Agents require a more deliberate development lifecycle than traditional software. As they produce non-deterministic outputs, interact with live enterprise data, and execute multi-step reasoning, a structured approach ensures they remain safe, accurate, and valuable.

Why adopt the ADLC

The ADLC is a practical framework designed to help teams move from experimentation to production with confidence. Use this lifecycle to:

  • Solve the right problems: Start with clear business needs rather than vague automation ideas.
  • Define success early: Establish what good behavior looks like before you start building.
  • Ensure safety: Validate permissions, data boundaries, and write actions before a broad rollout.
  • Operationalize ownership: Ensure every agent has a clear maintainer and a path for long-term improvement.

Matching process to risk

Not every agent requires the same amount of effort. The level of process must scale with the impact and data access of the agent.

Agent TypeScopeSuggested Process
PersonalIndividual productivityLightweight: Basic testing and narrow scoping.
Team utilityInternal team workflowsModerate: Basic design docs and peer review.
EnterpriseDepartment or Company-wideComprehensive: Rigorous testing, formal review, and launch planning.

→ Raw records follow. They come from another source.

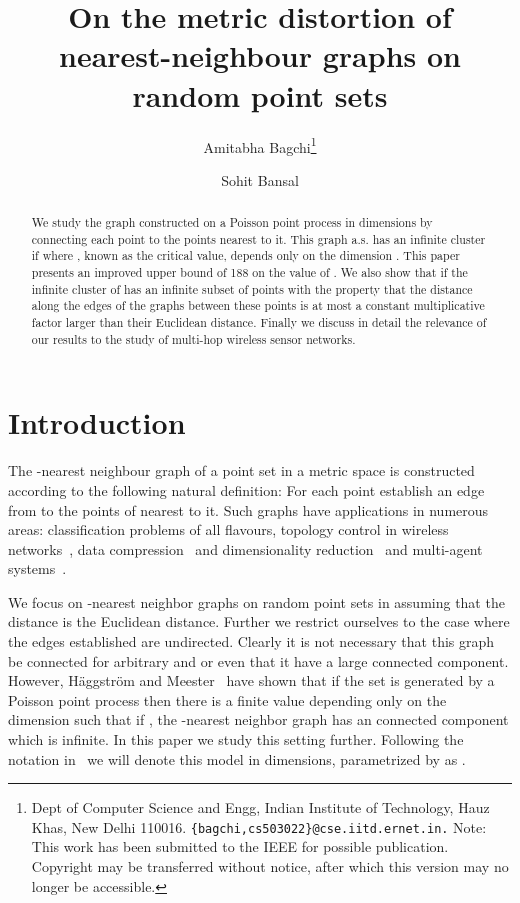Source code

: \documentclass[11pt]{article}
\begin{document}
\title{On the metric distortion of nearest-neighbour graphs on random point sets} 

\author{
 Amitabha Bagchi\thanks{Dept of Computer Science and Engg, Indian Institute of Technology, Hauz Khas, New Delhi 110016. {\tt \{bagchi,cs503022\}@cse.iitd.ernet.in.} Note: This work has been submitted to the IEEE for possible
publication. Copyright may be transferred without notice, after
which this version may no longer be accessible.
}
\and Sohit Bansal\footnotemark[1] 
}
\maketitle 



\begin{abstract}
We study the graph constructed on a Poisson point process in 
dimensions by connecting each point to the  points nearest to
it. This graph a.s. has an infinite cluster if  where
, known as the critical value, depends only on the dimension
. This paper presents an improved upper bound of 188 on the value
of . We also show that if  the infinite cluster of
 has an infinite subset of points with the property that the
distance along the edges of the graphs between these points is at most
a constant multiplicative factor larger than their Euclidean
distance. Finally we discuss in detail the relevance of our results to
the study of multi-hop wireless sensor networks.
\end{abstract}



\section{Introduction} 
\label{sec:intro}

The -nearest neighbour graph of a point set  in a metric space
is constructed according to the following natural definition: For each
point  establish an edge from  to the  points of  nearest to it. Such graphs have applications in
numerous areas: classification problems of all flavours, topology
control in wireless networks~\cite{blough-mobihoc:2003,xue-wn:2004},
data compression~\cite{ouyang-wise:2002,adler-dcc:2001} and
dimensionality reduction~\cite{tenenbaum-science:2000} and multi-agent
systems~\cite{goebels-icnc:2006}.

We focus on -nearest neighbor graphs on random point sets in
 assuming that the distance is the Euclidean distance. Further
we restrict ourselves to the case where the edges established are
undirected. Clearly it is not necessary that this graph be connected
for arbitrary  and  or even that it have a large connected
component. However, H\"aggstr\"om and
Meester~\cite{haggstrom-rsa:1996} have shown that if the set  is
generated by a Poisson point process then there is a finite value
 depending only on the dimension such that if ,
the -nearest neighbor graph has an connected component which is
infinite. In this paper we study this setting further. Following the
notation in~\cite{haggstrom-rsa:1996} we will denote this model in 
dimensions, parametrized by  as .
\end{document}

Apply a more robust process when the agent:

  • Will be shared with a broad audience.
  • Accesses sensitive or restricted data.
  • Performs write actions, for example, updating Jira tickets, sending emails.
  • Affects a high-value or high-risk business workflow.

Core principles

The ADLC is built on five foundational pillars:

  1. Value first: Every agent must solve a defined business problem tied to a measurable outcome.
  2. Governed innovation: Encourage experimentation, but require a more thorough review as distribution expands.
  3. Least privilege: Agents must always operate within the existing access boundaries of the user invoking them.
  4. Safety by design: Build guardrails and rollback plans into the agent from the start, especially for automated actions.
  5. Continuous improvement: Post-launch monitoring is essential to adapt to changing data and user feedback.

The 6 stages of ADLC

The lifecycle consists of six fluid stages. Treat these as a practical guide for your development, not a series of rigid stop-and-go gates.

  1. Plan & design: Define the specific problem, target users, and intended scope.
  2. Define quality: Determine how you will measure success, for example, The agent must correctly cite sources 100% of the time.
  3. Build safely: Implement the workflow with clear boundaries, system prompts, and safeguards.
  4. Test & launch: Validate reliability and permissions. Ensure users have documentation on how to interact with the agent.
  5. Manage versions: Use drafts and versioning to update the agent without interrupting live workflows.
  6. Govern & monitor: Track adoption and accuracy. Review ownership regularly to ensure the agent remains relevant.

Example scenarios

  • Lightweight process: An agent that summarizes a user's own unread Slack messages for a daily recap.
    • Focus: Personal utility and basic accuracy.
  • Comprehensive process: A Support Triage Agent that reads customer tickets and drafts responses in a public-facing CRM.
    • Focus: Deep design review, multi-stage quality testing, and strict Human-in-the-loop safeguards.
Use ADLC as a helpful framework. The goal is to apply the right level of review to ensure your agent is an asset to your team.